Ketua Bawaslu RI Rahmat Bagja menyebut tak ada yang salah dari Presiden Jokowi membagi-bagikan bansos di musim Pemilu 2024. Bagaimana penjelasannya?
"Bansos. Kan kepala negara boleh. Kecuali kemudian pak Jokowi bilang pilih ini ya.. baru enggak boleh." kata Bagja di Gedung DPR, Senayan, Jakarta, Senin (5/2).
Lalu, Bagja menjelaskan, apa yang dilakukan Jokowi adalah tugas kepala negara.
"Pertanyaannya, Pak Jokowi sebagai kepala negara atau Paslon? Enggak bisa indikasi," jelasnya.
Kata dia, selama tidak ada ajakan memilih, semua sah-sah saja.
"Selama tidak ada kata-kata (ajakan memilih) enggak masalah," jelasnya.
Baginya, sulit untuk memproses Jokowi bila bagi-bagi bansos. Sebab, itu memang menjadi program pemerintah.
"Selama tindakannya tidak seperti itu, mengatakan demikian, itu agak sulit. Karena bansos hadir dalam bantuan pemerintah, dan ini ada pada tahun 2019 juga ada di 2014 bukan kemudian sama, yang penting sebagai kepala negara tidak melakukan saat pelaksanaan program pemerintah," tutupnya.

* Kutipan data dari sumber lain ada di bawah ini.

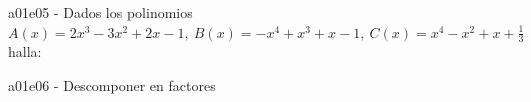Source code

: \documentclass[spanish, 11pt]{exam}
\begin{document}
\begin{questions}
\begin{multicols}{3}
\begin{parts}
        \end{parts}
        \end{multicols}
        \question a01e05 - Dados los polinomios $ A(x)=2{x^3} - 3{x^2} + 2x - 1, \  B(x)=- {x^4} + {x^3} + x - 1, \  C(x)={x^4} - {x^2} + x + \frac{1}{3}$ halla:
        \begin{multicols}{3} 
        \end{multicols}
        \question a01e06 - Descomponer en factores
        \begin{multicols}{2} 

\end{multicols}
\end{questions}
\end{document}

Pengamat Sebut Politisasi Bansos Picu Masyarakat Ogah Bayar Pajak
Kepala Pusat Industri, Perdagangan dan Investasi di The Institute for Development of Economics and Finance (INDEF) Andry Satrio Nugroho memandang politisasi bantuan sosial (bansos) dapat membuat kepercayaan masyarakat untuk membayar pajak menurun.
Andry bilang, dengan politisasi bansos, masyarakat akan meragukan pengelolaan anggaran oleh pemerintah. Sehingga timbul kepercayaan anggaran dipergunakan untuk hal-hal yang tidak semestinya.

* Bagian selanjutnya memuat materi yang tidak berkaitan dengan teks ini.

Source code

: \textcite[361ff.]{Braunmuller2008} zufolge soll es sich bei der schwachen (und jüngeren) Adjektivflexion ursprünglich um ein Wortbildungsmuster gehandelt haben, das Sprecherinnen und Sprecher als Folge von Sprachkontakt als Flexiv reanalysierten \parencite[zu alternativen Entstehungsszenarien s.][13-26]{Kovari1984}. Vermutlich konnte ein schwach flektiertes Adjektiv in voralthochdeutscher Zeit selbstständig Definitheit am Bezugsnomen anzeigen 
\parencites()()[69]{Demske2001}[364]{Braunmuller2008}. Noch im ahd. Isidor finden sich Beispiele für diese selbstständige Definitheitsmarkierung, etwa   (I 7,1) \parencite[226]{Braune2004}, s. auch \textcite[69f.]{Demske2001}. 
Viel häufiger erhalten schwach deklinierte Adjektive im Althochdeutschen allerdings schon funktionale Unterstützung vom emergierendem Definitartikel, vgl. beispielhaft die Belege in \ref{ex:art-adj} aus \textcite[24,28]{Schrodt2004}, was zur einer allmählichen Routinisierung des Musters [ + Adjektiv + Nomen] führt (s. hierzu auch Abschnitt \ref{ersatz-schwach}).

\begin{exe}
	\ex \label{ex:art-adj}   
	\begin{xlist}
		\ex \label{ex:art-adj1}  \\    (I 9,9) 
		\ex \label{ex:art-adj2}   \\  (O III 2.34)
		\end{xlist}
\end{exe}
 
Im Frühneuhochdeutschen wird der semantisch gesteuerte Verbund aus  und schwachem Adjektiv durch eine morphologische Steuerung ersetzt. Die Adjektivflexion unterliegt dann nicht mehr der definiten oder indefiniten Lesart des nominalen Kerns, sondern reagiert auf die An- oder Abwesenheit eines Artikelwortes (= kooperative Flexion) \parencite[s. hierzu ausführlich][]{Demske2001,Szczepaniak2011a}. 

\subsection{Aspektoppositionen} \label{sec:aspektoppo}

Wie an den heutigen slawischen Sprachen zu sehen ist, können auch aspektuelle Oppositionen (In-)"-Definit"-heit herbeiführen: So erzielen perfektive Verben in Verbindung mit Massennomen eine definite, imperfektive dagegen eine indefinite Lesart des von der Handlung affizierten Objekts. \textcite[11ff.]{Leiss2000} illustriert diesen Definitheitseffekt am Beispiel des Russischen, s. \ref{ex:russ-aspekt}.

“Sinyal ketidakpercayaan terhadap pengelolaan anggaran itu merembet kepada kepercayaan masyarakat bayar pajak, karena dianggap bahwa pajaknya akan dipergunakan untuk hal-hal yang tidak tepat sasaran,” kata Andry kepada kumparan, Senin (5/2).
Pemerintah tetap pada perencanaan yang telah ditentukan. Artinya tidak ada tindakan mengotak-atik waktu penyaluran bansos.

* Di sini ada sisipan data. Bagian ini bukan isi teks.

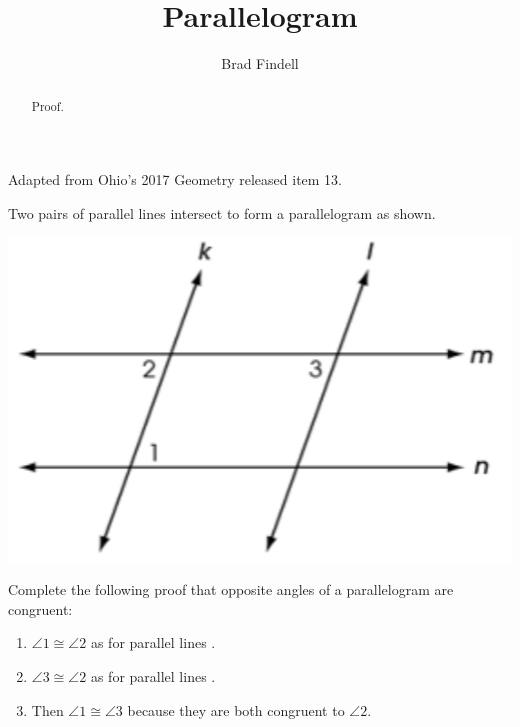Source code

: \documentclass[nooutcomes]{ximera}
\title{Parallelogram}
\author{Brad Findell}
\begin{document}
\begin{abstract}
Proof. 
\end{abstract}
\maketitle


\begin{problem}
Adapted from Ohio's 2017 Geometry released item 13. 

Two pairs of parallel lines intersect to form a parallelogram as shown.  
\begin{image}
\includegraphics{Q13.png}
\end{image}
Complete the following proof that opposite angles of a parallelogram are congruent: 

\begin{enumerate}
\item $\angle 1 \cong \angle 2$ as 
for parallel lines .
\item $\angle 3 \cong \angle 2$ as for parallel lines .
\item Then $\angle 1 \cong \angle 3$ because they are both congruent 
to $\angle 2$. 
\end{enumerate}
\end{problem}
\end{document}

Andry bahkan menyebut tindakan perapelan bansos untuk Januari hingga Maret pada Februari ini sebagai belanja ugal-ugalan pemerintah.
“Harusnya pemerintah berada pada perencanaan yang ada, kalau harusnya Maret ya Maret, karena itu jadi implikasi kepada kesinambungan fiskal kita goyah gara gara belanja ugal-ugalan untuk bansos yang tidak sesuai perencanaan,” tambah Andry.
“Ini menjadikan presiden yang tidak cukup baik bagi pengelolaan APBN kita, ini kan harusnya disepakati oleh DPR, oleh legislatif, ini eksekutif melakukan eksekusi di luar perencanaan yang sudah ada,” imbuhnya.
Andry juga bilang, tindakan memundurkan bansos yang seharusnya disalurkan pada Maret menjadi pada Februari ini sebagai bantuan elektabilitas yang tidak hanya dimanfaatkan untuk momen pemilihan presiden, tetapi juga pemilihan legislatif.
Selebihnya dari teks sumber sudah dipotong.